(Prompt):
Set down the first line below and each line after it, ending with the one that holds "pour le corriger". Pictures do not belong in the copy.

Records from a collection
────
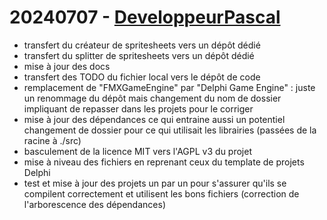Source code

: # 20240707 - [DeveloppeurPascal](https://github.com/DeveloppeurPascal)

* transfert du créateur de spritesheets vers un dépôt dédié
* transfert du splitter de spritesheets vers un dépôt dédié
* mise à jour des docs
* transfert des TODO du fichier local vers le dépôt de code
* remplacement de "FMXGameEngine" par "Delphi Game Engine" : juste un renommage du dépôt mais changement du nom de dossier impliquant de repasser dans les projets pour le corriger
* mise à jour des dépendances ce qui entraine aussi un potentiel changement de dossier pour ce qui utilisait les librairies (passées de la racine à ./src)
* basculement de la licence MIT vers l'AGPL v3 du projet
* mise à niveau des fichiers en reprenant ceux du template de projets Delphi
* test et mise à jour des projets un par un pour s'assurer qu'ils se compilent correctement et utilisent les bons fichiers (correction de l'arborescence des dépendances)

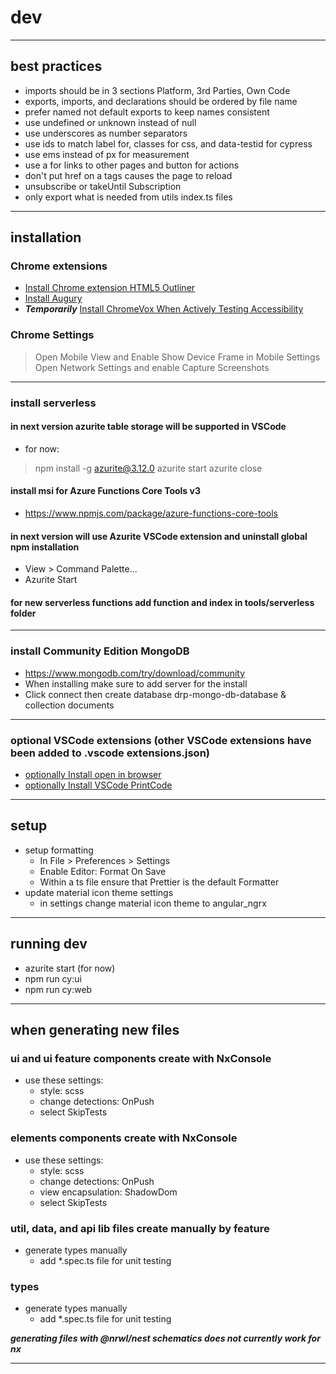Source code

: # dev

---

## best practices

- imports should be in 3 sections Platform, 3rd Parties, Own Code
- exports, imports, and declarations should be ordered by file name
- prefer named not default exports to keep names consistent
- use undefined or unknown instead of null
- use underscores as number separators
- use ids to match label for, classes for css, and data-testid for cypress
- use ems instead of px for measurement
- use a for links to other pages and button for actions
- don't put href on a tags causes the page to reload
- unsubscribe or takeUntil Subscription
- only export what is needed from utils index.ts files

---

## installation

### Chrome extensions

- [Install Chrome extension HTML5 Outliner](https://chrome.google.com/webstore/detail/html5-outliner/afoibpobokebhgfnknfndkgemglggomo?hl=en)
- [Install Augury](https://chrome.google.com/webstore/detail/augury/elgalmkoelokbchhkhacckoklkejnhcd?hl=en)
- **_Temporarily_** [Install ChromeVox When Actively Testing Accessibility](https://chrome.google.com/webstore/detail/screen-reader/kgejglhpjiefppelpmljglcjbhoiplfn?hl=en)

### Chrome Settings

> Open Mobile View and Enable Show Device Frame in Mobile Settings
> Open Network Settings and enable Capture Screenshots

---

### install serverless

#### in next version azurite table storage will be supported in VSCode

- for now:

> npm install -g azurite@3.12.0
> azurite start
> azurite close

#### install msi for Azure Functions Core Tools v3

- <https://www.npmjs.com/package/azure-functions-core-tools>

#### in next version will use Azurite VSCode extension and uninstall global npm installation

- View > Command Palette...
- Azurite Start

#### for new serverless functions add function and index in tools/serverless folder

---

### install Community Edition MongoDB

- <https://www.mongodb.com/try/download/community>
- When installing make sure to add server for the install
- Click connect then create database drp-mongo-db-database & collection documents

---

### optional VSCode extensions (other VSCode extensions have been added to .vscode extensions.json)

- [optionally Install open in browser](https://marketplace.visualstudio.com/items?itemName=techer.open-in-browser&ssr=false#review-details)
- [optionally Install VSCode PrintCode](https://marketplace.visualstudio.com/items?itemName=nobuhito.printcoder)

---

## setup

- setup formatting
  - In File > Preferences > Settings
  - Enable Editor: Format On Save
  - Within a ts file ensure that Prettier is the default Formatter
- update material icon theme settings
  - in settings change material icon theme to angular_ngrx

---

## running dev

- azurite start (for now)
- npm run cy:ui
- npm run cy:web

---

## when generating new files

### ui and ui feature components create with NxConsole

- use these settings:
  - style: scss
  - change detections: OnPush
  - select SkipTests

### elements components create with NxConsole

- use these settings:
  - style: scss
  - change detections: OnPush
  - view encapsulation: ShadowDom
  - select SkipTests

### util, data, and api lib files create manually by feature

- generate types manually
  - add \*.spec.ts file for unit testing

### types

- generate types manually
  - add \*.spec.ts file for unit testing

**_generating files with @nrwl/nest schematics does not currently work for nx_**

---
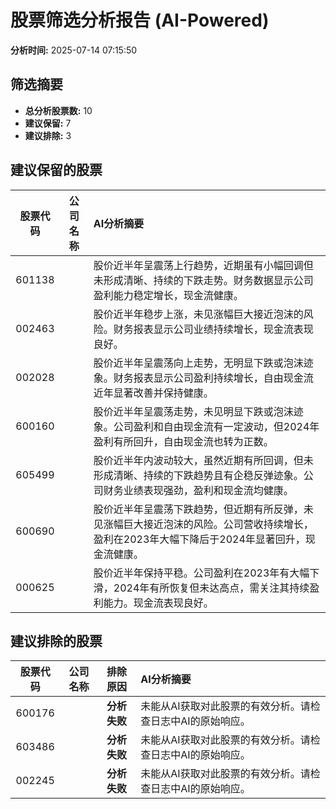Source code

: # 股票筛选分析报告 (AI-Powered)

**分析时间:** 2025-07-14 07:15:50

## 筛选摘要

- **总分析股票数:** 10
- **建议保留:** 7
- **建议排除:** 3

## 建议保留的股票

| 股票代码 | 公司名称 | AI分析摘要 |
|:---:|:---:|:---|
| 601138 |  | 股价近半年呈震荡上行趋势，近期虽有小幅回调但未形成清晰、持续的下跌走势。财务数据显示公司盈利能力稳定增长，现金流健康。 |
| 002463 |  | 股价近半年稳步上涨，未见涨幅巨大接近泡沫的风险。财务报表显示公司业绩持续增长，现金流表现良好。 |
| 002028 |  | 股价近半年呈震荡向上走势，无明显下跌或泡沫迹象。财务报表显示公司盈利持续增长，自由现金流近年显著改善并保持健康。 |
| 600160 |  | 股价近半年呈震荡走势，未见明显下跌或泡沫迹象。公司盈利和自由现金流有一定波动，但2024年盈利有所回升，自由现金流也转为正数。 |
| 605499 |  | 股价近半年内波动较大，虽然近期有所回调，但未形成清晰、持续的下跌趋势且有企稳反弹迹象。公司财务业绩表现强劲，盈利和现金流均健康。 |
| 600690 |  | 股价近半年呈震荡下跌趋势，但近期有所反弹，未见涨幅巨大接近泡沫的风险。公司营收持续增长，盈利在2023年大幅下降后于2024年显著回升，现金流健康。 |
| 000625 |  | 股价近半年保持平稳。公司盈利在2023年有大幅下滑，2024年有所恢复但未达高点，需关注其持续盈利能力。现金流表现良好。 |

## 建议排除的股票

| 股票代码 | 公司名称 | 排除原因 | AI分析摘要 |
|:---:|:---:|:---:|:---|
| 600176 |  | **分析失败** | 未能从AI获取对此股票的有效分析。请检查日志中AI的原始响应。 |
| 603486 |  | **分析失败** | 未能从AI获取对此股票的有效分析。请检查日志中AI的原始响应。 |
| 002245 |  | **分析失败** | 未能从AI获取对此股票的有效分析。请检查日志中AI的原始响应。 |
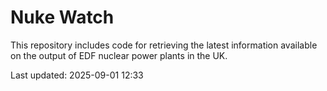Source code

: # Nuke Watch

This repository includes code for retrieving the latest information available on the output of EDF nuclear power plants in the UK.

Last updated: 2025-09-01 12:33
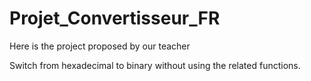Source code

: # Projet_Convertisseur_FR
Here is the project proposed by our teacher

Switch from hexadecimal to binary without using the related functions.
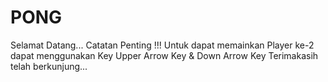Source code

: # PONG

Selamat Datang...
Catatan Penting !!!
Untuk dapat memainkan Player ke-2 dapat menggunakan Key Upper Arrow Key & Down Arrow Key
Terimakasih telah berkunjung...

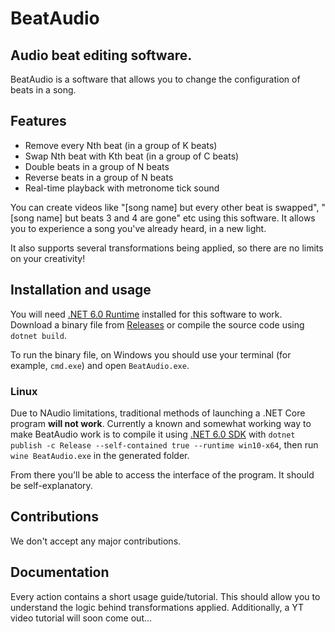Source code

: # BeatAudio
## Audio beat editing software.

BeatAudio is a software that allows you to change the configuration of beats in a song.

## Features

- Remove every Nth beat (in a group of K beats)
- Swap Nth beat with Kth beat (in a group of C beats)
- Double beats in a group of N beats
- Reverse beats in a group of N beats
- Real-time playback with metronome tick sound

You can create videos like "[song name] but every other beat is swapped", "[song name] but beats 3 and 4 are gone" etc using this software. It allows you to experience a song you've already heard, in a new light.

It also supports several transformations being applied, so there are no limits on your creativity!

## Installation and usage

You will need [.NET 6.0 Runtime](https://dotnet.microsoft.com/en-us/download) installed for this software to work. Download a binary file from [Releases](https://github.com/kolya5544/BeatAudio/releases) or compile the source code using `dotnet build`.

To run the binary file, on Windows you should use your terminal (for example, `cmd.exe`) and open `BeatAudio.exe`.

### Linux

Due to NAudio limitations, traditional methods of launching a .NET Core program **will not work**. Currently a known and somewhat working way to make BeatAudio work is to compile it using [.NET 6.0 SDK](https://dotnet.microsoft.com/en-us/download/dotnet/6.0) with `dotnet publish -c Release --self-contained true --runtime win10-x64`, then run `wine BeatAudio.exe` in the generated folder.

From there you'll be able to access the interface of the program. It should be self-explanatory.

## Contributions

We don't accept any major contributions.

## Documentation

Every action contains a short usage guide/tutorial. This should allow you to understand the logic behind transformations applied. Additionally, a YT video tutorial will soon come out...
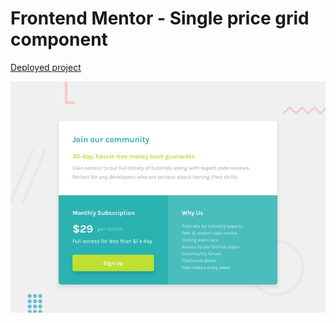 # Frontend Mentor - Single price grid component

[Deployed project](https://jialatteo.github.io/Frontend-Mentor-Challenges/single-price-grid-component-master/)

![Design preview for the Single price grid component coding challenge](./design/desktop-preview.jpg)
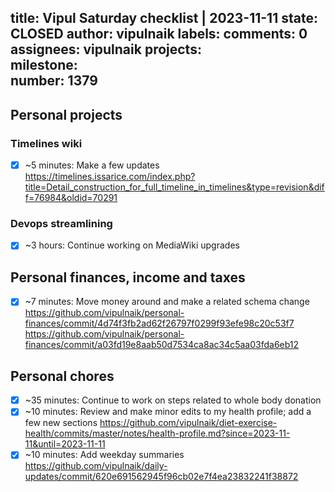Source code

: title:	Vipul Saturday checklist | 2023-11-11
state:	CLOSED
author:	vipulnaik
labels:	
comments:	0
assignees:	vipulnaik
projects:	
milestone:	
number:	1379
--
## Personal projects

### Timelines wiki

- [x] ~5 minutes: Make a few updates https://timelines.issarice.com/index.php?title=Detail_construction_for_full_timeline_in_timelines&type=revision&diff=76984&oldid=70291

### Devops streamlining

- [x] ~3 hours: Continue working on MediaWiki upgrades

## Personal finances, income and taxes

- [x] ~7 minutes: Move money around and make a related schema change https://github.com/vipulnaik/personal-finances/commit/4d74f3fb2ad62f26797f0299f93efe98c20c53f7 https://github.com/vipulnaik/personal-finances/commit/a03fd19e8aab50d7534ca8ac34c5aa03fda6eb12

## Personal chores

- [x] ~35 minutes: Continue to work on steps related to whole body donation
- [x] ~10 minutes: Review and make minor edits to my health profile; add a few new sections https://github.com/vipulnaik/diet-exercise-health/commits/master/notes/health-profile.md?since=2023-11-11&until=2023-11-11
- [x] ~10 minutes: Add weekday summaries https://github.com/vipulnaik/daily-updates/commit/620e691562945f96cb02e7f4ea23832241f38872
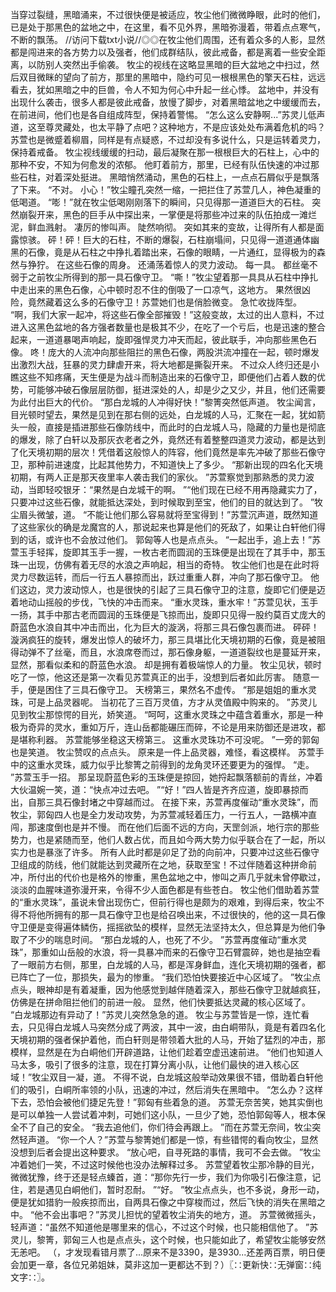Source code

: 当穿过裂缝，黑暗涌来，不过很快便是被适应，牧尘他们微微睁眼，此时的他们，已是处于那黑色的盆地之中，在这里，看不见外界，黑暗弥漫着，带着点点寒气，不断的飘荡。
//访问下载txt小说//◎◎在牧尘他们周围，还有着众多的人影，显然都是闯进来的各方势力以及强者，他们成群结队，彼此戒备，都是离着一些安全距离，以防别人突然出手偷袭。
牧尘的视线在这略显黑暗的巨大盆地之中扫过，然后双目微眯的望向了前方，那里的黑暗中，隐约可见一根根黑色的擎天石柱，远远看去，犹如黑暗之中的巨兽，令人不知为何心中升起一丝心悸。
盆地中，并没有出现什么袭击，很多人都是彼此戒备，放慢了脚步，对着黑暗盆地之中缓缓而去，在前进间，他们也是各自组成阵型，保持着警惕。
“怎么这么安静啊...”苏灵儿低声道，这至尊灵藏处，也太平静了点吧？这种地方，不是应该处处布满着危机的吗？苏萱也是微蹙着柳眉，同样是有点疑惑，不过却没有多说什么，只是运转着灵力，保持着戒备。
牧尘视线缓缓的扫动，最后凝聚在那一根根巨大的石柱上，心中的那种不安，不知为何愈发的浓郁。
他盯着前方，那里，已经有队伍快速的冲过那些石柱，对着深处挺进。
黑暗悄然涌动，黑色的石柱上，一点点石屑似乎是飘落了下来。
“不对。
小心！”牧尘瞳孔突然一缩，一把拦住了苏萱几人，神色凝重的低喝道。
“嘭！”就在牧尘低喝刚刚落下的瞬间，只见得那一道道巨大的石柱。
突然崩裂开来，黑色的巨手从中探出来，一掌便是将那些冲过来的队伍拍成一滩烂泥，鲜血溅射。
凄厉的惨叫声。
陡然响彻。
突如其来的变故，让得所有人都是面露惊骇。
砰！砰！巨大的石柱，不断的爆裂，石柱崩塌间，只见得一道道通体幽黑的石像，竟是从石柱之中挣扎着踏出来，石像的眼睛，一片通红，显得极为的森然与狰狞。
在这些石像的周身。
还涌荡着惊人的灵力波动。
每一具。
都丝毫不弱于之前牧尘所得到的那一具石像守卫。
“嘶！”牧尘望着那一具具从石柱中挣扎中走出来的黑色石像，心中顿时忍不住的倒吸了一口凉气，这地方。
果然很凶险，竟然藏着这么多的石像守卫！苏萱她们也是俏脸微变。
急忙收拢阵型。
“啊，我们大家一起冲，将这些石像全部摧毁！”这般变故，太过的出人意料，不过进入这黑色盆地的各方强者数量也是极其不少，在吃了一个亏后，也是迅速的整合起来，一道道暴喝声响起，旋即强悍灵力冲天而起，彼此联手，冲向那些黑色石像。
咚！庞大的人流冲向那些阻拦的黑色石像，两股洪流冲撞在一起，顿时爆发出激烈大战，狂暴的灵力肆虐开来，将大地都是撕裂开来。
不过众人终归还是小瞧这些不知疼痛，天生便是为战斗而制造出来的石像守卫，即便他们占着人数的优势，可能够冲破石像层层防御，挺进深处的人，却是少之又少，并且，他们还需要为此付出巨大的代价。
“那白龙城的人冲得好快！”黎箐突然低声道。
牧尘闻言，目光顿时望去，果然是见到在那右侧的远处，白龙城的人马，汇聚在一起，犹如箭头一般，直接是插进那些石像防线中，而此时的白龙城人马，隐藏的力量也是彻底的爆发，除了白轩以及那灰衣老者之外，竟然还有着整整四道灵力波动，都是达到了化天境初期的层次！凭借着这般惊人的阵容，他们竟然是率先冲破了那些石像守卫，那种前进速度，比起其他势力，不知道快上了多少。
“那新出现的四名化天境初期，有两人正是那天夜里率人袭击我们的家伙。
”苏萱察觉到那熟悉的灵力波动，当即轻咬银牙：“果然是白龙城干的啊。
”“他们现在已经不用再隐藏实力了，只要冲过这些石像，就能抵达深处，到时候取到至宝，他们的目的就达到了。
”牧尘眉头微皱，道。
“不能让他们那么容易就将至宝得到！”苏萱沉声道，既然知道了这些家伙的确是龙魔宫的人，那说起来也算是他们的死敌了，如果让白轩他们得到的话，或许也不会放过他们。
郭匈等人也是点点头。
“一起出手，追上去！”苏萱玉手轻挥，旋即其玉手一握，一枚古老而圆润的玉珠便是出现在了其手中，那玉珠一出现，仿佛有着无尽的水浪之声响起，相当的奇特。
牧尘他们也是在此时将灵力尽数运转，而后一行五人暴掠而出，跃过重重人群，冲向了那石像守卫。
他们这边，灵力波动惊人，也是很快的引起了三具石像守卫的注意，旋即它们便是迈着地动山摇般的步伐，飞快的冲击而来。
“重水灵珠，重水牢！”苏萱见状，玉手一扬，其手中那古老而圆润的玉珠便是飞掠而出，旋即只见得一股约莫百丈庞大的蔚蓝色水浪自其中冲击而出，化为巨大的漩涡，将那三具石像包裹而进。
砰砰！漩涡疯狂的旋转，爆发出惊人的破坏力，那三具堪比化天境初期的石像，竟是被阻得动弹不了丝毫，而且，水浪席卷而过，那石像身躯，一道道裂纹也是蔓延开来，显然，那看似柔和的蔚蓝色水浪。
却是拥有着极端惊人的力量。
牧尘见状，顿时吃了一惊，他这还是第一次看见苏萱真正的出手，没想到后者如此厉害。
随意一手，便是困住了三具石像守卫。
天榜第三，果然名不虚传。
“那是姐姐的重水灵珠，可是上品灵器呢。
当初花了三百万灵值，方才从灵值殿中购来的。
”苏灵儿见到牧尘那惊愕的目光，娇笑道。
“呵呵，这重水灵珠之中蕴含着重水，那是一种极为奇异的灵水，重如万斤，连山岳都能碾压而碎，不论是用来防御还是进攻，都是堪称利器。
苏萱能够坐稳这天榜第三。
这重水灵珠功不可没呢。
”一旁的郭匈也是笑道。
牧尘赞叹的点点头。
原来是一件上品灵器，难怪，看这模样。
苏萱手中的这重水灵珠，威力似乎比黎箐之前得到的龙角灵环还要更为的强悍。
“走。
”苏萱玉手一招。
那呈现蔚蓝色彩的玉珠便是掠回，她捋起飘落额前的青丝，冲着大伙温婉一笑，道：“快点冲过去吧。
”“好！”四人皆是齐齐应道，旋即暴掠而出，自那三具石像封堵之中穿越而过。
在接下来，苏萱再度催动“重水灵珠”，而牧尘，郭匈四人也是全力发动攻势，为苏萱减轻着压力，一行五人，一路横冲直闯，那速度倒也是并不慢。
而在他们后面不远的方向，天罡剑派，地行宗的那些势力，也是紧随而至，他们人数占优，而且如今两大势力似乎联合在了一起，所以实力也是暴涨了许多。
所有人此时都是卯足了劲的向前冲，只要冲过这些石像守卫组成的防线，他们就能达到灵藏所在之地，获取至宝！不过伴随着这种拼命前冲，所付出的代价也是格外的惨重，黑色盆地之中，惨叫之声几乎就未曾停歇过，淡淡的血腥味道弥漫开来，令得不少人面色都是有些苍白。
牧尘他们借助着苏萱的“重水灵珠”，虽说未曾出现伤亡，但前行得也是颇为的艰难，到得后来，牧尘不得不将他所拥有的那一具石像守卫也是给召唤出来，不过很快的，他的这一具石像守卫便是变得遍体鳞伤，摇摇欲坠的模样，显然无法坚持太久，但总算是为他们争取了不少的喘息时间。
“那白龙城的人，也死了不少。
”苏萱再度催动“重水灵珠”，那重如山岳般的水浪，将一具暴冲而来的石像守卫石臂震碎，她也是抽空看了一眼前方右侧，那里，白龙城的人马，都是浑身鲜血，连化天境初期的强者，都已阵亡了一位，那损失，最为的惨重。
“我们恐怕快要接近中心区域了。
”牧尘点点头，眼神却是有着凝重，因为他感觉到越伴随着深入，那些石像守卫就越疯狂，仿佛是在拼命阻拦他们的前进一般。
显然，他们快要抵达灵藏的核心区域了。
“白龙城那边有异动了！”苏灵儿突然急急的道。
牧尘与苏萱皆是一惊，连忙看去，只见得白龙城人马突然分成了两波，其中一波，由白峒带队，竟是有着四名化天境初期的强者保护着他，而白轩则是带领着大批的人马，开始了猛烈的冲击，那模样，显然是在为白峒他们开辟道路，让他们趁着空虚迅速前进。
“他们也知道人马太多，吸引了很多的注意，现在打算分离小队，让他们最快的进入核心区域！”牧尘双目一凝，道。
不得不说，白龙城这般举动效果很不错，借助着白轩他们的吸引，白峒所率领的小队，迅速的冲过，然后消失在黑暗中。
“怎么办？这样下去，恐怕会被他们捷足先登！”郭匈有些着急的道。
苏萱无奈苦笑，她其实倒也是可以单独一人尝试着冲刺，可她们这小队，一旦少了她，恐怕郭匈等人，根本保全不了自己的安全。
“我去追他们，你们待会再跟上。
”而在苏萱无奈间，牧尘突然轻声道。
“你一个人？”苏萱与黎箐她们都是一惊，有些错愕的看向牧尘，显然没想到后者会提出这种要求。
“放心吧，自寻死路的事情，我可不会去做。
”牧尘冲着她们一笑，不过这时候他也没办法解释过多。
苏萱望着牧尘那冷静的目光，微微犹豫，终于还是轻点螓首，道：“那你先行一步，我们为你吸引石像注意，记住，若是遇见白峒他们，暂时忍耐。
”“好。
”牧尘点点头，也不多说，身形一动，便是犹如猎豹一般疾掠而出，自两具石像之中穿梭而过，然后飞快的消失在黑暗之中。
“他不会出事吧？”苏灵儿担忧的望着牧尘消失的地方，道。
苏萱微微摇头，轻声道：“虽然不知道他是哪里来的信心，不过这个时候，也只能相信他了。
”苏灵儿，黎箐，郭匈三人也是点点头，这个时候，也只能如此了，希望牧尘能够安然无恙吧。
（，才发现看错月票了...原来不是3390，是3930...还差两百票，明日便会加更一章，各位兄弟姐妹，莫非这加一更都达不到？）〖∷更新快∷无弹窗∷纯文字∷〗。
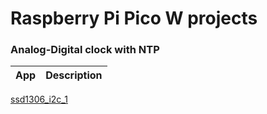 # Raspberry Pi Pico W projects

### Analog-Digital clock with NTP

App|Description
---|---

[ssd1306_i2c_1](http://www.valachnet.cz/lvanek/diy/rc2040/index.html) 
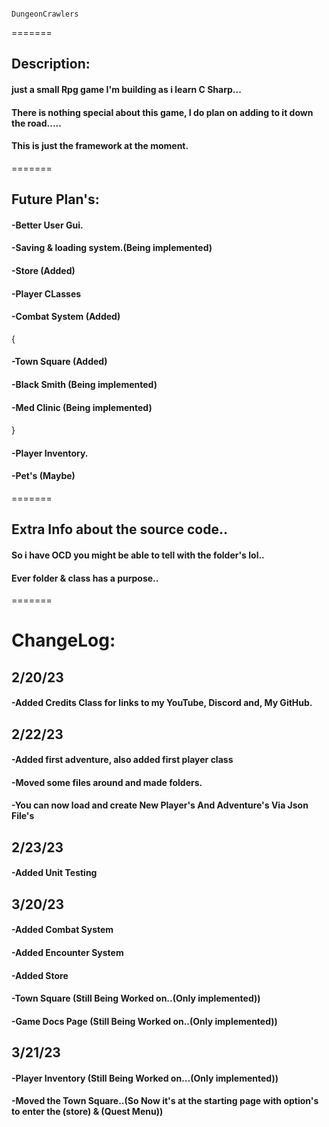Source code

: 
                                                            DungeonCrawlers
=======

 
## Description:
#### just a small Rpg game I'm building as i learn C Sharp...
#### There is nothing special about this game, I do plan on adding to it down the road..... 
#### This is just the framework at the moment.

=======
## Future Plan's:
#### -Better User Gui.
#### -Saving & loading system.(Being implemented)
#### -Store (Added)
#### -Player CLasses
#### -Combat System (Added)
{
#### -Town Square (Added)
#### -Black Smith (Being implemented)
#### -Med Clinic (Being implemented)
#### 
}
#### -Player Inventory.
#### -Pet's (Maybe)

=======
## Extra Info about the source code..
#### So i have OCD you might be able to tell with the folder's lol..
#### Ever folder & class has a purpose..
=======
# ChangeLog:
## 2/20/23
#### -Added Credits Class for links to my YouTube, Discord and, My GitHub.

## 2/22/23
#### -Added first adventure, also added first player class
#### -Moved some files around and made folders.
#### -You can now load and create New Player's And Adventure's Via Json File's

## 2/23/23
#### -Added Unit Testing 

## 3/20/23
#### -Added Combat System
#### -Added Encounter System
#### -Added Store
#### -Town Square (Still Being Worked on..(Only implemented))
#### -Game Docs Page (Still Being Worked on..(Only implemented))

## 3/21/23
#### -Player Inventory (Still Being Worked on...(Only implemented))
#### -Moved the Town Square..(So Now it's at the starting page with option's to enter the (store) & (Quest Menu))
────
(Output for this exercise):
Source code

: # 20240707 - [DeveloppeurPascal](https://github.com/DeveloppeurPascal)

* transfert du créateur de spritesheets vers un dépôt dédié
* transfert du splitter de spritesheets vers un dépôt dédié
* mise à jour des docs
* transfert des TODO du fichier local vers le dépôt de code
* remplacement de "FMXGameEngine" par "Delphi Game Engine" : juste un renommage du dépôt mais changement du nom de dossier impliquant de repasser dans les projets pour le corriger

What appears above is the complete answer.